Politicians condemn Muslim protests: Australia’s political leaders have joined together to condemn the violence from Muslim protesters in Sydney. AS Julia Gillard struggled to explain how Muslim children could be used to incite violence, eight-year-old Ruqaya yesterday fronted a congress of Islamic fundamendalists in Sydney to espouse her love for jihad. Addressing a 600-strong crowd at the Australian chapter of Hizb ut-Tahrir in Bankstown in the city’s west, the young girl urged all Muslim youth to fight for the restoration of the Islamic caliphate, a single global government for all Muslims established under strict sharia law.

“My dear brothers and sisters in Islam, as the world gathers against the believers in Syria … seeking to hijack our sincere and blessed uprisings, children in Sydney would like to send their message of hope and support to the Muslims of (Syria), especially to the children and mothers,” she read from notes. “These uprisings have demonstrated that this umma (global Muslim community) is alive and well, her love is for jihad, she is unshackled herself from the fear which she held, and she yearns to once again live under the banner of (the Islamic state).
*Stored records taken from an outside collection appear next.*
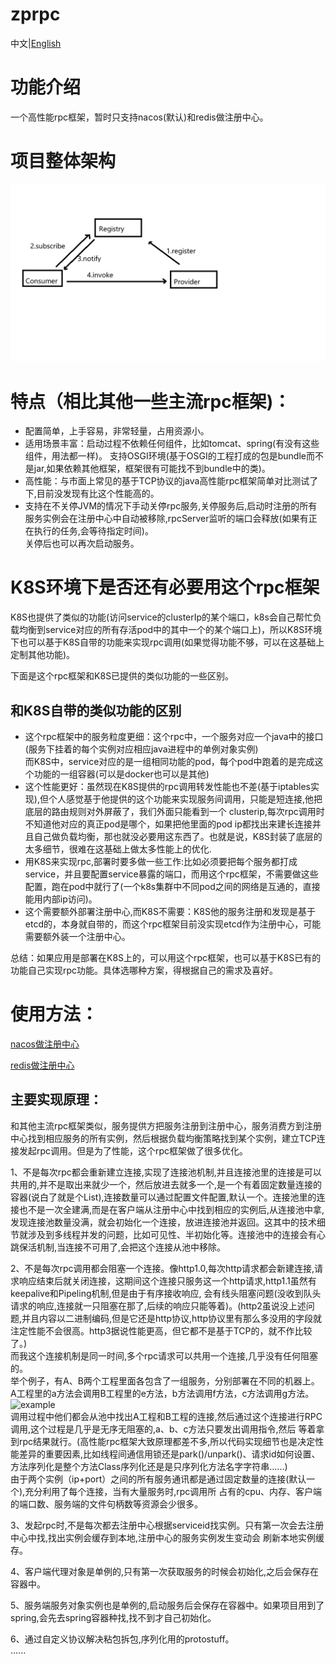 # zprpc
中文|[English](https://github.com/65487123/zprpc/blob/master/README-EN.md)
# 功能介绍
一个高性能rpc框架，暂时只支持nacos(默认)和redis做注册中心。

# 项目整体架构
![architecture](https://github.com/65487123/zprpc/raw/master/architecture.png)
# 特点（相比其他一些主流rpc框架)：
* 配置简单，上手容易，非常轻量，占用资源小。
* 适用场景丰富：启动过程不依赖任何组件，比如tomcat、spring(有没有这些组件，用法都一样)。
支持OSGI环境(基于OSGI的工程打成的包是bundle而不是jar,如果依赖其他框架，框架很有可能找不到bundle中的类)。
* 高性能：与市面上常见的基于TCP协议的java高性能rpc框架简单对比测试了下,目前没发现有比这个性能高的。
* 支持在不关停JVM的情况下手动关停rpc服务,关停服务后,启动时注册的所有服务实例会在注册中心中自动被移除,rpcServer监听的端口会释放(如果有正在执行的任务,会等待指定时间)。  
关停后也可以再次启动服务。

# K8S环境下是否还有必要用这个rpc框架
K8S也提供了类似的功能(访问service的clusterIp的某个端口，k8s会自己帮忙负载均衡到service对应的所有存活pod中的其中一个的某个端口上)，所以K8S环境下也可以基于K8S自带的功能来实现rpc调用(如果觉得功能不够，可以在这基础上定制其他功能)。  

下面是这个rpc框架和K8S已提供的类似功能的一些区别。
## 和K8S自带的类似功能的区别
* 这个rpc框架中的服务粒度更细：这个rpc中，一个服务对应一个java中的接口(服务下挂着的每个实例对应相应java进程中的单例对象实例)   
而K8S中，service对应的是一组相同功能的pod，每个pod中跑着的是完成这个功能的一组容器(可以是docker也可以是其他)
* 这个性能更好：虽然现在K8S提供的rpc调用转发性能也不差(基于iptables实现),但个人感觉基于他提供的这个功能来实现服务间调用，只能是短连接,他把底层的路由规则对外屏蔽了，我们外面只能看到一个
clusterip,每次rpc调用时不知道他对应的真正pod是哪个，如果把他里面的pod ip都找出来建长连接并且自己做负载均衡，那也就没必要用这东西了。也就是说，K8S封装了底层的太多细节，很难在这基础上做太多性能上的优化.
* 用K8S来实现rpc,部署时要多做一些工作:比如必须要把每个服务都打成service，并且要配置service暴露的端口，而用这个rpc框架，不需要做这些配置，跑在pod中就行了(一个k8s集群中不同pod之间的网络是互通的，直接能用内部ip访问)。
* 这个需要额外部署注册中心,而K8S不需要：K8S他的服务注册和发现是基于etcd的，本身就自带的，而这个rpc框架目前没实现etcd作为注册中心，可能需要额外装一个注册中心。   

总结：如果应用是部署在K8S上的，可以用这个rpc框架，也可以基于K8S已有的功能自己实现rpc功能。具体选哪种方案，得根据自己的需求及喜好。

              
# 使用方法：
[nacos做注册中心](https://github.com/65487123/zprpc/blob/master/nacos.md) 

[redis做注册中心](https://github.com/65487123/zprpc/blob/master/redis.md)


## 主要实现原理：
和其他主流rpc框架类似，服务提供方把服务注册到注册中心，服务消费方到注册中心找到相应服务的所有实例，然后根据负载均衡策略找到某个实例，建立TCP连接发起rpc调用。但是为了性能，这个rpc框架做了很多优化。  

1、不是每次rpc都会重新建立连接,实现了连接池机制,并且连接池里的连接是可以共用的,并不是取出来就少一个，然后放进去就多一个,是一个有着固定数量连接的容器(说白了就是个List),连接数量可以通过配置文件配置,默认一个。连接池里的连接也不是一次全建满,而是在客户端从注册中心中找到相应的实例后,从连接池中拿,发现连接池数量没满，就会初始化一个连接，放进连接池并返回。这其中的技术细节就涉及到多线程并发的问题，比如可见性、半初始化等。连接池中的连接会有心跳保活机制,当连接不可用了,会把这个连接从池中移除。  

2、不是每次rpc调用都会阻塞一个连接。像http1.0,每次http请求都会新建连接,请求响应结束后就关闭连接，这期间这个连接只服务这一个http请求,http1.1虽然有keepalive和Pipeling机制,但是由于有序接收响应,  会有线头阻塞问题(没收到队头请求的响应,连接就一只阻塞在那了,后续的响应只能等着)。(http2虽说没上述问题,并且内容以二进制编码,但是它还是http协议,http协议里有那么多没用的字段就注定性能不会很高。http3据说性能更高，但它都不是基于TCP的，就不作比较了。)  
而我这个连接机制是同一时间,多个rpc请求可以共用一个连接,几乎没有任何阻塞的。  
举个例子，有A、B两个工程里面各包含了一组服务，分别部署在不同的机器上。A工程里的a方法会调用B工程里的e方法，b方法调用f方法，c方法调用g方法。
![example](https://gitee.com/zeping-lu/pngs-for-readme/raw/master/readme0.png)  
调用过程中他们都会从池中找出A工程和B工程的连接,然后通过这个连接进行RPC调用,这个过程是几乎是无序无阻塞的,a、b、c方法只要发出调用指令,然后
等着拿到rpc结果就行。(高性能rpc框架大致原理都差不多,所以代码实现细节也是决定性能差异的重要因素,比如线程间通信用锁还是park()/unpark()、请求id如何设置、方法序列化是整个方法Class序列化还是是只序列化方法名字字符串......)  
由于两个实例（ip+port）之间的所有服务通讯都是通过固定数量的连接(默认一个),充分利用了每个连接，当有大量服务时,rpc调用所
占有的cpu、内存、客户端的端口数、服务端的文件句柄数等资源会少很多。  

3、发起rpc时,不是每次都去注册中心根据serviceid找实例。只有第一次会去注册中心中找,找出实例会缓存到本地,注册中心的服务实例发生变动会
刷新本地实例缓存。  

4、客户端代理对象是单例的,只有第一次获取服务的时候会初始化,之后会保存在容器中。  

5、服务端服务对象实例也是单例的,启动服务后会保存在容器中。如果项目用到了spring,会先去spring容器种找,找不到才自己初始化。  

6、通过自定义协议解决粘包拆包,序列化用的protostuff。    
 ......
Children as young as myself can be seen on the streets joining the uprisings, risking their lives to bring food, water and medicine to their wounded family members, some of them never returning to their mothers … Nobody is too young,” she said.

Ruqaya was the seventh of nine speakers at the “Muslims Rise” conference. Organisers of the event invited the media to report on her address.
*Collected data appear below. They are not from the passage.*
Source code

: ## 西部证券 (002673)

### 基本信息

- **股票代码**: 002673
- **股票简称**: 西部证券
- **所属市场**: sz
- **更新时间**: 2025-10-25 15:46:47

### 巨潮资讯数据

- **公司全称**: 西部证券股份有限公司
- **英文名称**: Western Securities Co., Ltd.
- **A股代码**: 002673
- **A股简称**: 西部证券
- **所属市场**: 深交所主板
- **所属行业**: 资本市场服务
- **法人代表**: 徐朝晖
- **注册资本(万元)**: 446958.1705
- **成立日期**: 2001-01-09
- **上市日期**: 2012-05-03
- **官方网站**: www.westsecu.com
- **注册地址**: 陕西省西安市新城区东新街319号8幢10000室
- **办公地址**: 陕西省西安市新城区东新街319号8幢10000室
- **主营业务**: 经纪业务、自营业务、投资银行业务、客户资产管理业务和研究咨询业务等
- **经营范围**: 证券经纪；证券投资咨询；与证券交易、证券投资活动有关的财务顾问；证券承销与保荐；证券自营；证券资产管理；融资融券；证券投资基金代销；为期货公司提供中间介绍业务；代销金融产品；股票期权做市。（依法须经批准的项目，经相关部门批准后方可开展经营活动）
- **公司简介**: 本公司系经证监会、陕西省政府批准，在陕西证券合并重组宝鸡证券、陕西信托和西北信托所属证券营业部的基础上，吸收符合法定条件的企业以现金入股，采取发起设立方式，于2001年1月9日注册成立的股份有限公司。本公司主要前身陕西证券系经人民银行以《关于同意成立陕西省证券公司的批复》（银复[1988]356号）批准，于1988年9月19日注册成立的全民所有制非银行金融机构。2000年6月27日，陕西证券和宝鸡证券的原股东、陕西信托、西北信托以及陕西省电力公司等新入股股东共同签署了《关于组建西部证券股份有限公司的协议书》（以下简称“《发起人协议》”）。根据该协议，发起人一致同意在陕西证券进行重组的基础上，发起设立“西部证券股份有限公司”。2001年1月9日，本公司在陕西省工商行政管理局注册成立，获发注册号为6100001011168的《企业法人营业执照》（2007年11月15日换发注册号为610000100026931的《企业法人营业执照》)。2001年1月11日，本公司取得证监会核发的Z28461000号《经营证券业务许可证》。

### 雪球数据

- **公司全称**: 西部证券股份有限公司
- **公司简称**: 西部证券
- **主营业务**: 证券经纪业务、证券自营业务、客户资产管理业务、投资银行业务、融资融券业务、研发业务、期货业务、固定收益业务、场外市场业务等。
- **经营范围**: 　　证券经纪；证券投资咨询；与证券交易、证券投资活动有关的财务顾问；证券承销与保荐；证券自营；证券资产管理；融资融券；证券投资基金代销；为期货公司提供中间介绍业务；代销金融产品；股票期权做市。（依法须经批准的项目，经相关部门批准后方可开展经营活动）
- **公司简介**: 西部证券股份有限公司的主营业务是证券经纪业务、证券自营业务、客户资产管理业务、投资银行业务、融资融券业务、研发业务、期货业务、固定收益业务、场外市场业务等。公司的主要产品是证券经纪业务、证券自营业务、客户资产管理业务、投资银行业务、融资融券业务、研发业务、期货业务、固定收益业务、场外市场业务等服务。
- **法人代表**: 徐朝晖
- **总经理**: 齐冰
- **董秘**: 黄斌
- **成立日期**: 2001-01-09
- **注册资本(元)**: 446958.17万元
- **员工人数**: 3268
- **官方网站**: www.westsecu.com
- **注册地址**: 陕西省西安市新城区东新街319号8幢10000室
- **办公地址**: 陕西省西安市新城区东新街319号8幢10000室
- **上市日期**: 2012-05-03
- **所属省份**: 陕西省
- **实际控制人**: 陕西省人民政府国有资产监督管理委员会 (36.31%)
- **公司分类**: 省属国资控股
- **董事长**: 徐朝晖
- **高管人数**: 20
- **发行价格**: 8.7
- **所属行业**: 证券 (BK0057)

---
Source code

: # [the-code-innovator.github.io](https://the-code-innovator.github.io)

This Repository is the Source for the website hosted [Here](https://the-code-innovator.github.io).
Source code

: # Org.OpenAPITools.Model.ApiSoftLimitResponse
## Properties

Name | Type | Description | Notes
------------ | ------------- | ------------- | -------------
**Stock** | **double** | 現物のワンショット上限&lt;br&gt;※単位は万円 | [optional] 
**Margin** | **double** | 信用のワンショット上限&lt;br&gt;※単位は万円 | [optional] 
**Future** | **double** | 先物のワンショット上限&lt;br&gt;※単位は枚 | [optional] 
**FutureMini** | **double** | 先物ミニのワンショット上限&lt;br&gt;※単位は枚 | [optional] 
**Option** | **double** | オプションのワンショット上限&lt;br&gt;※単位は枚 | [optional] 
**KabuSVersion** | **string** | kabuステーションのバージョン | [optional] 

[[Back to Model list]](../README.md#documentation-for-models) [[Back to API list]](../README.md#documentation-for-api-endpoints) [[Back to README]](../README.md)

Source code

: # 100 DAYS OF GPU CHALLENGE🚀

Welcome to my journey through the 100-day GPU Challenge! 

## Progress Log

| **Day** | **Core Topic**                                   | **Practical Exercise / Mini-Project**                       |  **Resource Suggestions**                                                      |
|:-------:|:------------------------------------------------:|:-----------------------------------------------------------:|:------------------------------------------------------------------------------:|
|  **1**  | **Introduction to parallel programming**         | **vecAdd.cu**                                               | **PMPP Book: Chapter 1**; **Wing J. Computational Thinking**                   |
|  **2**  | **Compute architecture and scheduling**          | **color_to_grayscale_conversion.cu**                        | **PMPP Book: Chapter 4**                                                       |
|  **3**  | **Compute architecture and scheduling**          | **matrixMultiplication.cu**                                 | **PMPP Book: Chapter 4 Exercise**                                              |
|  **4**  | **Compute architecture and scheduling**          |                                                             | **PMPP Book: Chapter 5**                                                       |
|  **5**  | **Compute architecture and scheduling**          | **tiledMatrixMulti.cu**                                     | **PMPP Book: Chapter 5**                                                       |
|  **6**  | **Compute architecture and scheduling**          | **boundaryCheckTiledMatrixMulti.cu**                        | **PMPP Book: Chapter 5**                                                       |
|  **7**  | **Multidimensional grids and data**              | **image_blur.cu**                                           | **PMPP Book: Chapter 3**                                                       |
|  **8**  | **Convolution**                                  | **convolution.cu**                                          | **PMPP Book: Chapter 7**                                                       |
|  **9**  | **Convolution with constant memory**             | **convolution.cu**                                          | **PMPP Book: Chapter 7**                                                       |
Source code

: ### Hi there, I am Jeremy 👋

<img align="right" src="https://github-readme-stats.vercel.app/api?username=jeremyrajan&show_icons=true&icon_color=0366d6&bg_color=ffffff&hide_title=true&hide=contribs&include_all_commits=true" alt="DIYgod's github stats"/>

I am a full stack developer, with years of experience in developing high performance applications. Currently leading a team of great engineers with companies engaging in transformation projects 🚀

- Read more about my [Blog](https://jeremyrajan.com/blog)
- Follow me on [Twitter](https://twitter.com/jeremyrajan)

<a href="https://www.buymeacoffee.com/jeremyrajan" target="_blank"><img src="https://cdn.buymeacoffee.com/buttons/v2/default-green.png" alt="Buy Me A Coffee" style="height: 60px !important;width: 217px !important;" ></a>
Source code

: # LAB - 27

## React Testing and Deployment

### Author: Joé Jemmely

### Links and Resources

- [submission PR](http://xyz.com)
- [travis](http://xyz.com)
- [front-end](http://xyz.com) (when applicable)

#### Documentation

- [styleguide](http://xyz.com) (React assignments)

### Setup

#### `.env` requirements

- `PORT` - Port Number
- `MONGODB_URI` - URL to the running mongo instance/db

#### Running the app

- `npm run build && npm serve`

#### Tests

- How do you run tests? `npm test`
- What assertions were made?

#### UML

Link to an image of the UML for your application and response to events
Julia Gillard yesterday expressed her horror at images showing Muslim  children carrying inflammatory placards at a protest in Sydney on  Saturday, including one that read “Behead all those who insult the  Prophet”.

Another sign at the protest read “Our dead are in paradise, your dead are in hell”.

“I do not want to see in the hands of anyone, particularly children,  offensive signs that call for the killing of others,” the Prime Minister   said. “This is not the Australian way. We believe in freedom of religion and we believe that every religion should be treated with respect.”

Hizb ut-Tahrir is an international political movement devoted to  restoring a caliphate, the last of which collapsed in the 1920s. The movement hopes Islamic fighters in Syria will replace the Assad  regime with a caliph-led state that will eventually annex other Muslim  countries and promote Islam in the West. The caliphate would also threaten Western nations with jihad if they  did not prevent their citizens from defaming the Prophet Mohammed or  Islam. It would be established under the same constitution imposed under Mohammed, which could not be reformed.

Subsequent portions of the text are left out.